Sometimes people try to describe a situation and, eventually, after trying and failing and trying and failing, become eclipsed by the good-ness or bad-ness of what they're trying to describe. Sometimes they give up and say, "I don't have the words," or, "you just had to be there."

If your dad is a writer, then he doesn't have that excuse. He doesn't have that recourse. As a writer, he has to have the words. He has to describe it as if you'd been there. If he can't, then perhaps a change of lifelong goals is in order. Certainly, there's a difference between being an excellent oral storyteller and being a writer. It's perfectly understandable that the two don't intersect at all points. But in the same way a mathematics specialist sticks with a numbers problem, even if that mathlete has to hop over a hurdle or two, a writing sticks with a word problem, even if they have to detour around the odd writer's block.

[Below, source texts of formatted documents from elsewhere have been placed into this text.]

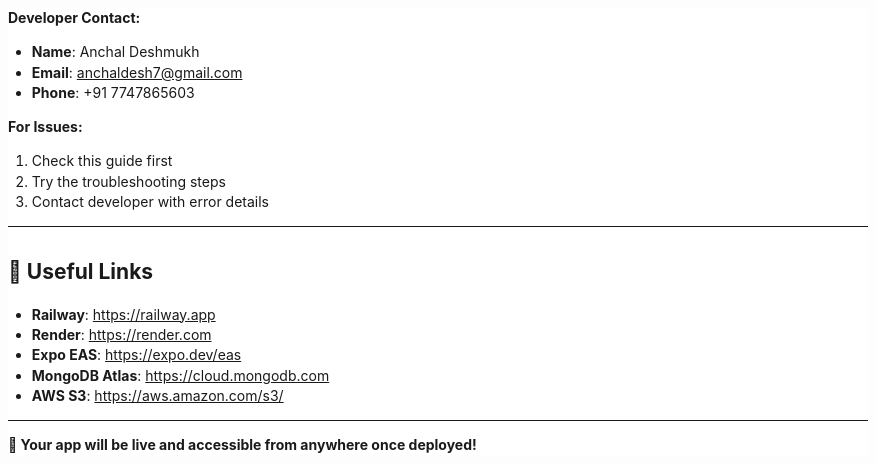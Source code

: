 **Developer Contact:**
- **Name**: Anchal Deshmukh
- **Email**: anchaldesh7@gmail.com
- **Phone**: +91 7747865603

**For Issues:**
1. Check this guide first
2. Try the troubleshooting steps
3. Contact developer with error details

---

## 🔗 Useful Links

- **Railway**: https://railway.app
- **Render**: https://render.com  
- **Expo EAS**: https://expo.dev/eas
- **MongoDB Atlas**: https://cloud.mongodb.com
- **AWS S3**: https://aws.amazon.com/s3/

---

**🎉 Your app will be live and accessible from anywhere once deployed!**
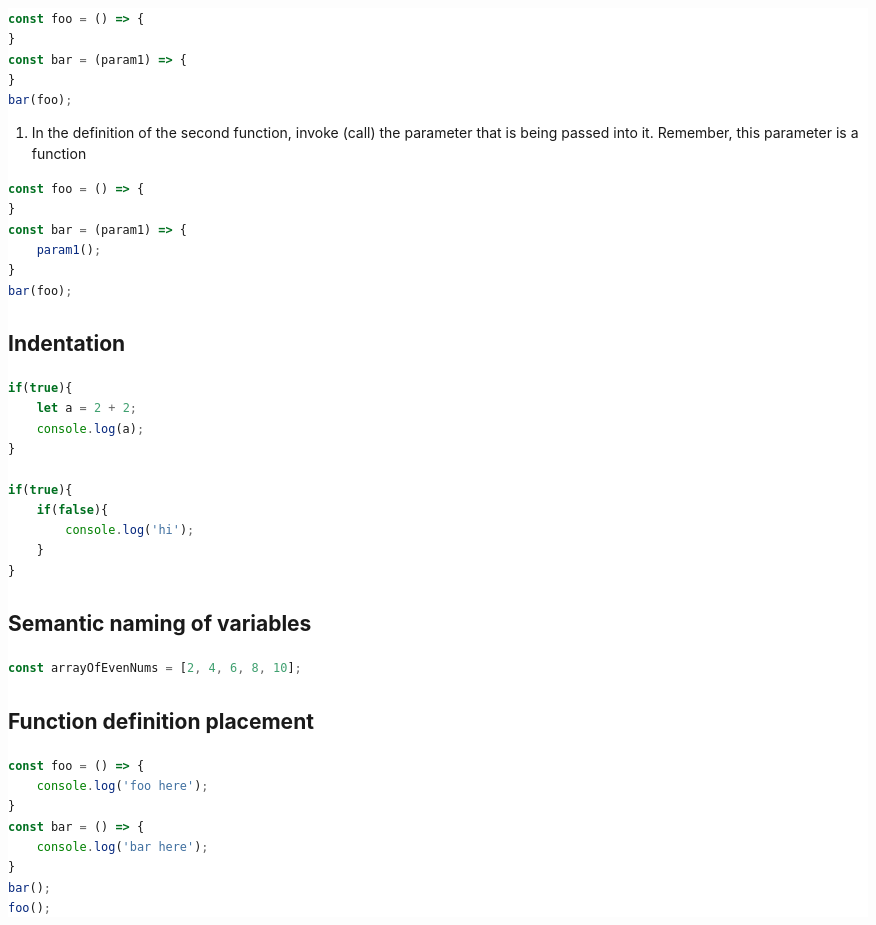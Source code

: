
 ```javascript
const foo = () => {
}
const bar = (param1) => {
}
bar(foo);
```

1. In the definition of the second function, invoke (call) the parameter that is being passed into it.  Remember, this parameter is a function

```javascript
const foo = () => {
}
const bar = (param1) => {
    param1();
}
bar(foo);
```

## Indentation

```javascript
if(true){
    let a = 2 + 2;
    console.log(a);
}

if(true){
    if(false){
        console.log('hi');
    }
}
```

## Semantic naming of variables

```javascript
const arrayOfEvenNums = [2, 4, 6, 8, 10];
```

## Function definition placement

```javascript
const foo = () => {
    console.log('foo here');
}
const bar = () => {
    console.log('bar here');
}
bar();
foo();
```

Your dad sees you roll up to word-clogged roadblocks from time to time. When you don't have the noun in your head that you need, you hold the object up to your mom and dad and start saying, "This. That. This. That." Your mom and dad may or may not be of any help at that point. You're usually handing them a piece of trash. Something you found on the kitchen floor, out of place, or some rarely-visited corner of the backyard. "This. That." If your mom and dad find the right word, they tell you what it is, even if that object is "trash"--along with so many other things that inexplicably fall into the category.

A dried brown banana peel is trash. A gum wrapper is trash. Something that was called "a spider on the ceiling" just moments ago is now squished in a paper towel in your mom's hand and has been transformed into "trash." Ballerina toe shoes you've worn for countless living room performances have worn completely through and are now, somehow, "trash." So many things you already know the words to still have the power to become something else. The noun hasn't changed so much as the purpose, and purpose--unlike nouns and verbs and adjectives--isn't one of the standard parts of speech.

So your dad shuffles off into the little red car and goes to the library or to the bookstore, laptop in tow. He's looking for a new career. One that will transform him. Your dad is still dad. The noun hasn't changed. But his purpose has. And he's struggling to not transform into "trash." People have the ability to transcend that natural order, that entropy, that disintegration. But it takes work.